WHAT THE TASK REQUIRES
Omit the images and reproduce the rest of the entries exactly.

LISTED ENTRIES START

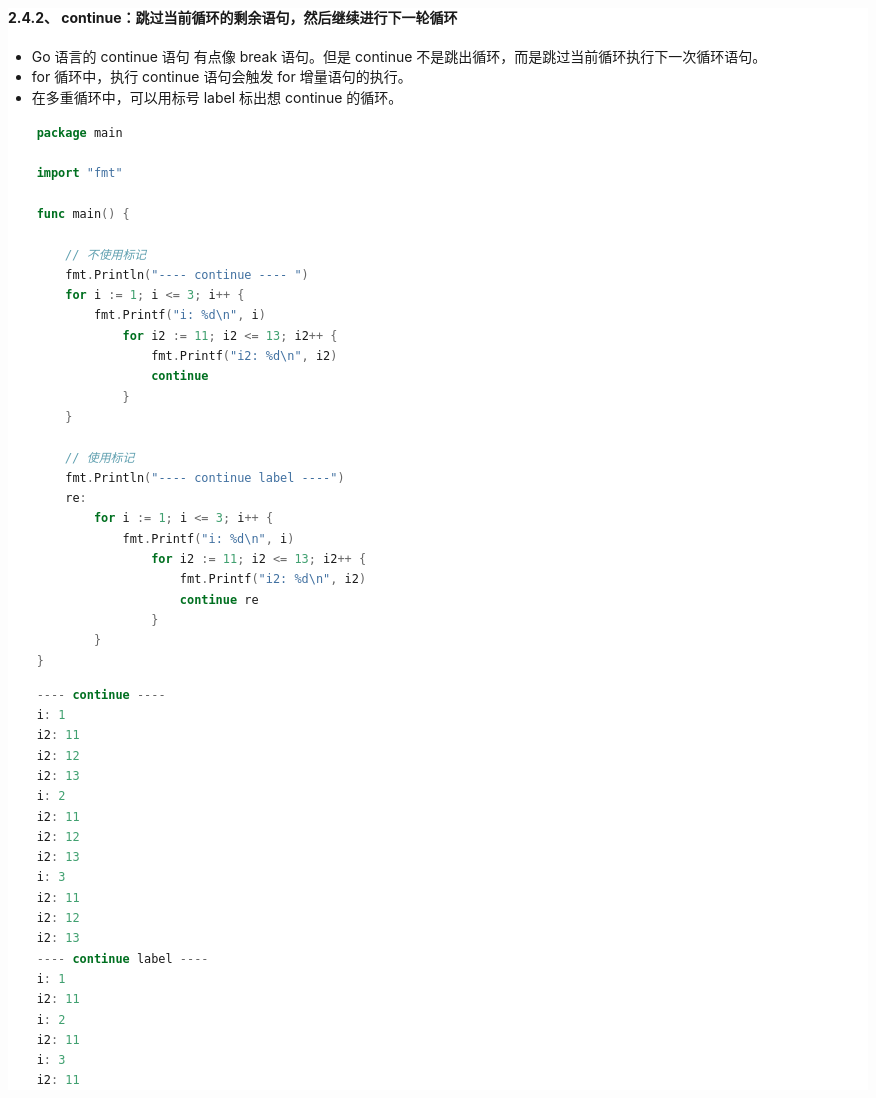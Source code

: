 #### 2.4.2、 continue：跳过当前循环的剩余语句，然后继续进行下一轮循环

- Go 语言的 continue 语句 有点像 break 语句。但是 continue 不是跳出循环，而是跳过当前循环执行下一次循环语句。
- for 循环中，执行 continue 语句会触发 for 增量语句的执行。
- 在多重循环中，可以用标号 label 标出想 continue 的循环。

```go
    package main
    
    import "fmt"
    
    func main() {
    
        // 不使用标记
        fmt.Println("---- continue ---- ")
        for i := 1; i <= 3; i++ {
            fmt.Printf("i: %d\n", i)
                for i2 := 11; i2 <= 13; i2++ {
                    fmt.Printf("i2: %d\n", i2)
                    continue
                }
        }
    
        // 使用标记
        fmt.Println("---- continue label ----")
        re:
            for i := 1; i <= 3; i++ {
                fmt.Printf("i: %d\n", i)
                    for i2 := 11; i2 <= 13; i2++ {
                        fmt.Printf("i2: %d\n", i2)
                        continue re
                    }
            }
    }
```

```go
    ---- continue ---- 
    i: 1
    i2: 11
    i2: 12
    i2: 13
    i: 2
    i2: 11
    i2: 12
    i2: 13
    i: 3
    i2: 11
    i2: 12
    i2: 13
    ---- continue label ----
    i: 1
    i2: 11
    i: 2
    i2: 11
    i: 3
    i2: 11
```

LISTED ENTRIES END

RESULT
Source code

: #### 2.4.2、 continue：跳过当前循环的剩余语句，然后继续进行下一轮循环

- Go 语言的 continue 语句 有点像 break 语句。但是 continue 不是跳出循环，而是跳过当前循环执行下一次循环语句。
- for 循环中，执行 continue 语句会触发 for 增量语句的执行。
- 在多重循环中，可以用标号 label 标出想 continue 的循环。

```go
    package main
    
    import "fmt"
    
    func main() {
    
        // 不使用标记
        fmt.Println("---- continue ---- ")
        for i := 1; i <= 3; i++ {
            fmt.Printf("i: %d\n", i)
                for i2 := 11; i2 <= 13; i2++ {
                    fmt.Printf("i2: %d\n", i2)
                    continue
                }
        }
    
        // 使用标记
        fmt.Println("---- continue label ----")
        re:
            for i := 1; i <= 3; i++ {
                fmt.Printf("i: %d\n", i)
                    for i2 := 11; i2 <= 13; i2++ {
                        fmt.Printf("i2: %d\n", i2)
                        continue re
                    }
            }
    }
```

```go
    ---- continue ---- 
    i: 1
    i2: 11
    i2: 12
    i2: 13
    i: 2
    i2: 11
    i2: 12
    i2: 13
    i: 3
    i2: 11
    i2: 12
    i2: 13
    ---- continue label ----
    i: 1
    i2: 11
    i: 2
    i2: 11
    i: 3
    i2: 11
```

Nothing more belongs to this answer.